La prassi attuale, pertanto, non garantisce un equilibrio tra entrate e uscite a lungo termine, come stabilito dall’articolo 126 della Costituzione federale, ma determina piuttosto una riduzione non necessaria delle risorse disponibili. In un contesto di inflazione, ciò si traduce in un’ulteriore diminuzione del tasso d’indebitamento, già oggi molto contenuto in Svizzera. Si rischia così di compromettere lo svolgimento di compiti essenziali e di ostacolare investimenti necessari, con ripercussioni negative per le generazioni future.
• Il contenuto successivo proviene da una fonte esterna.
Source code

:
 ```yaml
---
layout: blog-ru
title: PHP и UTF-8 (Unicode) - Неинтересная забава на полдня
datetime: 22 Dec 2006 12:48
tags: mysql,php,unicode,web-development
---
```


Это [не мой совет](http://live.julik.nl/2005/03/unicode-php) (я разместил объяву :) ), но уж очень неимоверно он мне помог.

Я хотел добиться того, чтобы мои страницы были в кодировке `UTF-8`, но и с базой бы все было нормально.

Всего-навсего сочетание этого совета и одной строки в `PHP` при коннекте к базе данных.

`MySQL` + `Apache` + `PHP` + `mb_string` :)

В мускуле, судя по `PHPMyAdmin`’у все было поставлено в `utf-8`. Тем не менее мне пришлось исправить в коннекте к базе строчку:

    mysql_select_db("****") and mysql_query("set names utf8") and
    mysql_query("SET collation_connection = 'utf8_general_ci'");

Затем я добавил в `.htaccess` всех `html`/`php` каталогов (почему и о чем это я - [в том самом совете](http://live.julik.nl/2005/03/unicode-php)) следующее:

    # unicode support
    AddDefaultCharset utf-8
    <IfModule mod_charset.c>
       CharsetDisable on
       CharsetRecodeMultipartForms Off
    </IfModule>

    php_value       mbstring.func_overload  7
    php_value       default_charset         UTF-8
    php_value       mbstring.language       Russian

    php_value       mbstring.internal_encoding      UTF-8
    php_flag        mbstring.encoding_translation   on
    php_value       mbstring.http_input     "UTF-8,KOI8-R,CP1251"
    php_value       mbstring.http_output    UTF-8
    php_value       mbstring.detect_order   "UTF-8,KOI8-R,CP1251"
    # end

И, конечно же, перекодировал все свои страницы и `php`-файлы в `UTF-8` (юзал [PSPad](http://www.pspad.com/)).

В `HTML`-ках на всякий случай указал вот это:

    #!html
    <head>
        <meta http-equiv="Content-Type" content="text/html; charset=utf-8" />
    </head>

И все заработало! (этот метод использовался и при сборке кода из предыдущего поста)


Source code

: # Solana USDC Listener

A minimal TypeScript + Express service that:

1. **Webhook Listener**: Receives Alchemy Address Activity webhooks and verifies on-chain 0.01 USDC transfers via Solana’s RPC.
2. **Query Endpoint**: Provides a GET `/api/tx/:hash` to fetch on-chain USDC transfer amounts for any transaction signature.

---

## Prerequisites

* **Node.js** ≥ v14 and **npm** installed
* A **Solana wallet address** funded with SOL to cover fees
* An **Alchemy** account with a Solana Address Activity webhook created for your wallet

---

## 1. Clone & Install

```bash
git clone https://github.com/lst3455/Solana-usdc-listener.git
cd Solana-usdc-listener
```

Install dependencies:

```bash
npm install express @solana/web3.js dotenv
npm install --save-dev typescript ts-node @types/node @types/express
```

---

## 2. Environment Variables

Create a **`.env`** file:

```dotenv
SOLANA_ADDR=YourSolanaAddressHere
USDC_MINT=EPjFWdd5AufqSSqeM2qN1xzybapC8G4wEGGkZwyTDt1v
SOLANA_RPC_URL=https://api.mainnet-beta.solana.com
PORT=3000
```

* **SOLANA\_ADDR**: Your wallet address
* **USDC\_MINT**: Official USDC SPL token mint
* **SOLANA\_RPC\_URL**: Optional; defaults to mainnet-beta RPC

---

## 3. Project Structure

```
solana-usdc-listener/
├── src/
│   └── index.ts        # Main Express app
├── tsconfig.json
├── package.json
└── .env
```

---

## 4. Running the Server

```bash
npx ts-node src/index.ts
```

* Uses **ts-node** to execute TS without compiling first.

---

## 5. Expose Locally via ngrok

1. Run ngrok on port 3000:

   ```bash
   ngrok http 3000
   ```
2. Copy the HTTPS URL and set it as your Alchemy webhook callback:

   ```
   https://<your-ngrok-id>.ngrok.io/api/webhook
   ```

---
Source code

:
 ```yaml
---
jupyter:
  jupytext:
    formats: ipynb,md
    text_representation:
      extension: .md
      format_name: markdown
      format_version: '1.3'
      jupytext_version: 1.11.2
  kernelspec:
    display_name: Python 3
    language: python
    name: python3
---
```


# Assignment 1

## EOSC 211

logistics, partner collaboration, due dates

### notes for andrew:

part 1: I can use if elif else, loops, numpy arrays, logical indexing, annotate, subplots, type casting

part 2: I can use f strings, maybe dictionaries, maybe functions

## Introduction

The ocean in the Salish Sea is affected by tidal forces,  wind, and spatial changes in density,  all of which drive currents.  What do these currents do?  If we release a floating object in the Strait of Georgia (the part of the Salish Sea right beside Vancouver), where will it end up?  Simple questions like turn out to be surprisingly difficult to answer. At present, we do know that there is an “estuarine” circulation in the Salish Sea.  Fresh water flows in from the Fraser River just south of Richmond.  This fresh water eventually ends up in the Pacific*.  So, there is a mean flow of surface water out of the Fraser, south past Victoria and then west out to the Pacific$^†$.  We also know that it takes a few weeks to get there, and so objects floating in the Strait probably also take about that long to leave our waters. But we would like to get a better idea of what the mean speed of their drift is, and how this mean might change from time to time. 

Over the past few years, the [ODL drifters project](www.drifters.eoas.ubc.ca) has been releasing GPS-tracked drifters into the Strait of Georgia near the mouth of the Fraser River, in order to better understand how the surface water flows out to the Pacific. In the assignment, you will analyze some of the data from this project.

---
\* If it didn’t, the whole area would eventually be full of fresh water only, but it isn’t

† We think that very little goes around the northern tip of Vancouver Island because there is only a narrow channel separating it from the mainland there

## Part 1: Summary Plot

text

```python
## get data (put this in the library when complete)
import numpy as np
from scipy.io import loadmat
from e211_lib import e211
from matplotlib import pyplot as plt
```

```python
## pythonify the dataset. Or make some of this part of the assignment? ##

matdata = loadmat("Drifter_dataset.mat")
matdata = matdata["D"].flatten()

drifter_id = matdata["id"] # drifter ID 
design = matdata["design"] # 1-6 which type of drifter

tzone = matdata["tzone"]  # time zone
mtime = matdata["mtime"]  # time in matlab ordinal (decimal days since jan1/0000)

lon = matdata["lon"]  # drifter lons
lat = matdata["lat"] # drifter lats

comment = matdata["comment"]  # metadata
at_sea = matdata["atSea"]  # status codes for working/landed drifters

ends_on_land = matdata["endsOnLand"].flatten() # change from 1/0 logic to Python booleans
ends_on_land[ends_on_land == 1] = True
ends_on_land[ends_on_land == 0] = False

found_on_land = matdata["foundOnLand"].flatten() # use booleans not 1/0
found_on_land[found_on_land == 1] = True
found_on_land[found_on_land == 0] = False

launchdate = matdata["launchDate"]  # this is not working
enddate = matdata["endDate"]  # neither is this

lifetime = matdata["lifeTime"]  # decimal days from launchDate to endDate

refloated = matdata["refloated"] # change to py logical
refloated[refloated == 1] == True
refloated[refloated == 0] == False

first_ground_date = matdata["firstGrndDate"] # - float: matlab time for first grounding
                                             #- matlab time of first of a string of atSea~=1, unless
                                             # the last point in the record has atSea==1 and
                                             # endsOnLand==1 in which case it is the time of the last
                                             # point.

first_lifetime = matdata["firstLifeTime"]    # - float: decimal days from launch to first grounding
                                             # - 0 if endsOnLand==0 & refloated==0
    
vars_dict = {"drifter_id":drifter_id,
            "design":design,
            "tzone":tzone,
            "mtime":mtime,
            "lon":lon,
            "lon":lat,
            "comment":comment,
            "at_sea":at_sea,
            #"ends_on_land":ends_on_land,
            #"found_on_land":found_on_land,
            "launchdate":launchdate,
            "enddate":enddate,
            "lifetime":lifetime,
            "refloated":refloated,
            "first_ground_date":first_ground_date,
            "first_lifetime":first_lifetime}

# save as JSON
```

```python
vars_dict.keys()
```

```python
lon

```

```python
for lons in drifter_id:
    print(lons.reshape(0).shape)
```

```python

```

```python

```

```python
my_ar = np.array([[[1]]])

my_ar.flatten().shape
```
L’adozione della media dei crediti a preventivo eccedenti degli ultimi cinque esercizi conclusi quale parametro di riferimento consente di attenuare le fluttuazioni dei residui di credito. Inoltre, come misura precauzionale supplementare, si propone che l’aumento dell’importo massimo delle uscite totali sia limitato alla metà di tale media quinquennale.

Antrag des Bundesrates

Respingere

Stellungnahme des Bundesrates

Considerando una media sul lungo termine, le uscite straordinarie effettive sono di circa 1 miliardo di franchi inferiori alle uscite iscritte a preventivo. La somma dei crediti a preventivo non utilizzati è quindi soltanto in parte impiegata per aumenti delle voci di credito effettuati durante l’anno quali crediti aggiuntivi e sorpassi di credito. Sul fronte delle entrate si presume invece che gli errori di stima si compensino a medio termine. Tendenzialmente ne derivano eccedenze di finanziamento strutturali che, secondo la decisione del Parlamento ai sensi dell’articolo 17e LFC, sono impiegate per la riduzione del debito causato dall’epidemia di COVID-19. Di fatto, con la modifica della LFC proposta, si iscriverebbe a preventivo un deficit di finanziamento strutturale di circa 0,5 miliardi di franchi. Nel consuntivo le uscite sarebbero in media di soli 0,5 miliardi di franchi al di sotto di quanto preventivato e le eccedenze strutturali risulterebbero inferiori nella stessa misura (in media di 0,5 mia. invece di 1 mia.). A queste condizioni, la riduzione entro il 2039 del debito causato dall’epidemia di COVID-19 non sarebbe probabilmente più possibile e andrebbe nuovamente regolamentata. In sostanza, la modifica proposta sarebbe paragonabile a una gestione simmetrica del conto di compensazione, poiché il limite di spesa nel preventivo verrebbe aumentato e i relativi scostamenti per difetto non sarebbero più impiegati, almeno in parte, per la riduzione del debito. Nel quadro dell’introduzione del freno all’indebitamento il Parlamento si è consapevolmente espresso a favore dell’attuale gestione asimmetrica del conto di compensazione al fine di agevolare la riduzione del debito. Tale decisione è stata confermata il 30 settembre 2022 con la modifica della LFC volta a ridurre il debito causato dalla pandemia di COVID-19, entrata in vigore soltanto dal 2023. Il Consiglio federale respinge un’ulteriore modifica della LFC e per questo motivo si è già espresso negativamente riguardo alla mozione 25.3233 «Adeguare il freno all’indebitamento della Confederazione» e alle mozioni dello stesso tenore 24.4182 e 24.4194, entrambe intitolate «Gestione simmetrica dei deficit e delle eccedenze della Confederazione».

Il Consiglio federale propone di respingere la mozione.